И вдруг невидимый из-за деревьев насмешник заиграл. Это были звуки саксофона. Мелодия не вполне стройная, но узнаваемая. «Рок вокруг часов»… Ну конечно! Давид прекрасно знал и того, кто играл… ему было необязательно его видеть. Но самым важным для него в это мгновение стал раскрытый футляр из-под инструмента. Он вдруг понял, кто убил Семена Штопина. Точнее… кто участвовал в этом убийстве. Только вот неясен мотив. Но с такими жертвами, как Штопин, так ли это важно… тирана убивают за то, что он тиран, какие еще нужны мотивы!

Вот они, окольные пути Господа… Надо было приехать на дачу Родиона, чтобы многое понять. Но понять — не самое страшное. Вот доказать то, во что самому не очень-то хочется верить. То, что всего лишь догадка. Остаться бы с нею наедине. Использовать ее как сюжет, основанный на двойном значении слова «трость». Только теперь волны ассоциаций выбросили из недр сознания подсказку. Спасибо Черному телефону! Телефон, домашний и мобильный, большой и маленький… Трость, которая впилась в Давидову память, тоже слово с двойным дном! Трость — это еще и маленькая деталь в саксофоне. Как было бы чудесно написать основанный на этом изящный детектив! А потом еще один… ведь это именно тот жанр, величие которого не испорчено претензиями на большую литературу.
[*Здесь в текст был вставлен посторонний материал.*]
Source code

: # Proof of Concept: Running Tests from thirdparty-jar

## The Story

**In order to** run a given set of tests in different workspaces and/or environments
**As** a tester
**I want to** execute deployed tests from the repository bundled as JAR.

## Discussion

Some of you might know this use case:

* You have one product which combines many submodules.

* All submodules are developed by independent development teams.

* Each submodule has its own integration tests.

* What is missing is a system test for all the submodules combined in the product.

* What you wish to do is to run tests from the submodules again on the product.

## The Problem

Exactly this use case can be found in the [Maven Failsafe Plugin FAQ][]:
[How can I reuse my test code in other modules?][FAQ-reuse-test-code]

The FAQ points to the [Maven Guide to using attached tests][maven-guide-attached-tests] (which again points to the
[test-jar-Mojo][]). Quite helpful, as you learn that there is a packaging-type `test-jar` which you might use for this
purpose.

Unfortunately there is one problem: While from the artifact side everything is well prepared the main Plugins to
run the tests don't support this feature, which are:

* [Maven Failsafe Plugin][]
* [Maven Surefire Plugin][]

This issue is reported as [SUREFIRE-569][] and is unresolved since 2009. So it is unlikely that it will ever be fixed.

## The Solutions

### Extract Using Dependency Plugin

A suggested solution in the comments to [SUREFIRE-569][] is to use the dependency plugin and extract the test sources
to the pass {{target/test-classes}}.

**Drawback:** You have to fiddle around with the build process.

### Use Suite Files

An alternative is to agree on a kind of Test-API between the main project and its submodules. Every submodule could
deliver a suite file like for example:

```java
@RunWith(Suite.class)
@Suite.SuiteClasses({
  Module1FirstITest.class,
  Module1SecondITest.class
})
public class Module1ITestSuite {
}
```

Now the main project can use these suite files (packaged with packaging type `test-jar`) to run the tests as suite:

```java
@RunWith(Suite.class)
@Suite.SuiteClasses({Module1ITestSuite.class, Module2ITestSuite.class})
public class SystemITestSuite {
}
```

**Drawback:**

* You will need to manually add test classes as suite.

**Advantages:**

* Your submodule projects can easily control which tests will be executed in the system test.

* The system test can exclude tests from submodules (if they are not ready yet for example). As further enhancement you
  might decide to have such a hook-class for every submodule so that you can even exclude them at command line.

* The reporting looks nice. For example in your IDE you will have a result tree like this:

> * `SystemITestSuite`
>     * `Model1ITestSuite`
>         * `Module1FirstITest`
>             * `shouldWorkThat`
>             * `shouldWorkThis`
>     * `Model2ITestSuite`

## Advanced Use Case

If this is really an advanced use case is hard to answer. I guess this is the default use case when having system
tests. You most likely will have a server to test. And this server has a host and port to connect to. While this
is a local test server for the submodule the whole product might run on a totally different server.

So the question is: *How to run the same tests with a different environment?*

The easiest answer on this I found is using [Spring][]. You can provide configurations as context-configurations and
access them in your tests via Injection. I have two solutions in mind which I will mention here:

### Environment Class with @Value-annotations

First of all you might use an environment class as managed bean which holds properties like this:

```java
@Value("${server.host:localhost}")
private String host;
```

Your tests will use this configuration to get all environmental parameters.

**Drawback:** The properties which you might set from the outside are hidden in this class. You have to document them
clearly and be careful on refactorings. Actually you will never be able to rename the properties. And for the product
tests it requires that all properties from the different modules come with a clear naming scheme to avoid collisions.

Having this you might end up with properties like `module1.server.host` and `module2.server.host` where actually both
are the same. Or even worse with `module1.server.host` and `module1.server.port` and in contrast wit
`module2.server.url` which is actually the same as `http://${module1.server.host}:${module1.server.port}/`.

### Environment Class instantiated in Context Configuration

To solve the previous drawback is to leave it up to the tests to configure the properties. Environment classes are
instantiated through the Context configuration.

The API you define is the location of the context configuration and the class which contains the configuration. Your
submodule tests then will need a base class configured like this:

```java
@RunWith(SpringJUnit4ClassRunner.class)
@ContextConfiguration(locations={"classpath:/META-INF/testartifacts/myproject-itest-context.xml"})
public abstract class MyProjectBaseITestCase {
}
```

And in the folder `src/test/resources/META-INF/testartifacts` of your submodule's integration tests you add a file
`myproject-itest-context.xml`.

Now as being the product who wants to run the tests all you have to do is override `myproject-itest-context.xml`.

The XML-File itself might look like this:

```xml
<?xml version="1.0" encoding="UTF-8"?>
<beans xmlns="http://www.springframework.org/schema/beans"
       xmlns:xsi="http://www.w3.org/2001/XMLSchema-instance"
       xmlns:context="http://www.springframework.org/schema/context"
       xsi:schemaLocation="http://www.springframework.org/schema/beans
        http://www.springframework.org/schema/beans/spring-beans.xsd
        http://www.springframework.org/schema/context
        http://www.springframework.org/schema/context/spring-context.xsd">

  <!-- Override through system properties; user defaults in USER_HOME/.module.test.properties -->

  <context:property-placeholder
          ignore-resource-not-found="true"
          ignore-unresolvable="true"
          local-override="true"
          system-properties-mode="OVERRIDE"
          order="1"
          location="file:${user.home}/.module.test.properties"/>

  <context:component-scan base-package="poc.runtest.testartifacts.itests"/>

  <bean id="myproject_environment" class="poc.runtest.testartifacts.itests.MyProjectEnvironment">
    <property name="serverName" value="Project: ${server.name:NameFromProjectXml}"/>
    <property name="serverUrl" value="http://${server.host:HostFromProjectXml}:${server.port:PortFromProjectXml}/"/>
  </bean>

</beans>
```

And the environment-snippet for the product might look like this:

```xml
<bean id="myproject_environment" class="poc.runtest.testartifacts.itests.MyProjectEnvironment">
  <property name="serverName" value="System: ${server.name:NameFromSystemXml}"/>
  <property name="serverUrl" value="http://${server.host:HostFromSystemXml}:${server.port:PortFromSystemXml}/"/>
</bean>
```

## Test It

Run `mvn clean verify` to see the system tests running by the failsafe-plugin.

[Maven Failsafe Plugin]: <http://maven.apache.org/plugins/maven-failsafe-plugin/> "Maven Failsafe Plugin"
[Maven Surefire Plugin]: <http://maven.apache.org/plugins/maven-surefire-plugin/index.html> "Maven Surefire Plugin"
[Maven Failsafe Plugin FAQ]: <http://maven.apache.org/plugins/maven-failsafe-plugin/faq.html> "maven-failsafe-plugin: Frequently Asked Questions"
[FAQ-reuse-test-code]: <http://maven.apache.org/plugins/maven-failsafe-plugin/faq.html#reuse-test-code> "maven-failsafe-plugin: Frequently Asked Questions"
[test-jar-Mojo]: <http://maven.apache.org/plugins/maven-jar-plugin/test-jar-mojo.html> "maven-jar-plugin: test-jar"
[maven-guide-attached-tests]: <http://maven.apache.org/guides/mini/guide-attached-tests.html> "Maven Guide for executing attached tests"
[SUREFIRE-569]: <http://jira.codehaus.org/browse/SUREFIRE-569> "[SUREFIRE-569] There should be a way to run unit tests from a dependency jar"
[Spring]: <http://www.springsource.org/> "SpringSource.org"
Но видимо, даже таким непретенциозным мечтам преграждают путь надменные тетки в розовых костюмах, которые на людях одеваются с безупречным вкусом, но тайно любят плебейские оттенки. И чтобы их хорошенько имели где-нибудь за баней…

Нет, долой грубые житейские мысли. Давиду нет никакого дела до Арсеньевой. Ему сейчас важно другое — донести свою версию до Бэллы Максимовны. Потому что если версия верна, то некто в опасности. Некто… один или двое. Насчет второго Давид не был уверен. Хотя о чем это он! Он в принципе не может располагать такой роскошью, как уверенность!

И пожалуй, сейчас ему нужна вовсе не Бэлла. Давид вообще не очень доверял начальникам, ибо они накрепко повязаны с системой, какими бы ни казались прогрессивными бунтарями. Бывают, конечно, на свете боссы с человеческим лицом, в трудный момент протягивающие руку помощи. Но рука дающая легко превращается в руку карающую. Кроме того, Давид полагал, что Бэлла не воспримет его догадку всерьез. И даже если воспримет — что с того? Наверняка будет настаивать на законности. А дальше — страшно и подумать. Штопин сломает жизнь добрым людям. Убийцу надо спасать от жертвы. В данном случае именно так! Но окажутся ли все, причастные к этой истории, единодушны в этом намерении? Победит ли высшая справедливость неумолимую коррумпированную Фемиду?

Давид взглянул на часы. За сколько он доберется до города? Вчера с ветерком доехали на тачке, легко расставшись с деньгами на кураже, а сегодня придется киселя хлебать на электричке или на маршрутке. Но сегодня еще суббота, а ее вечер разве не звездный час человечества? Он набрал номер и приготовился к уговорам, но о встрече договорился неожиданно быстро. Любопытство — страшная сила, давно обогнавшая красоту.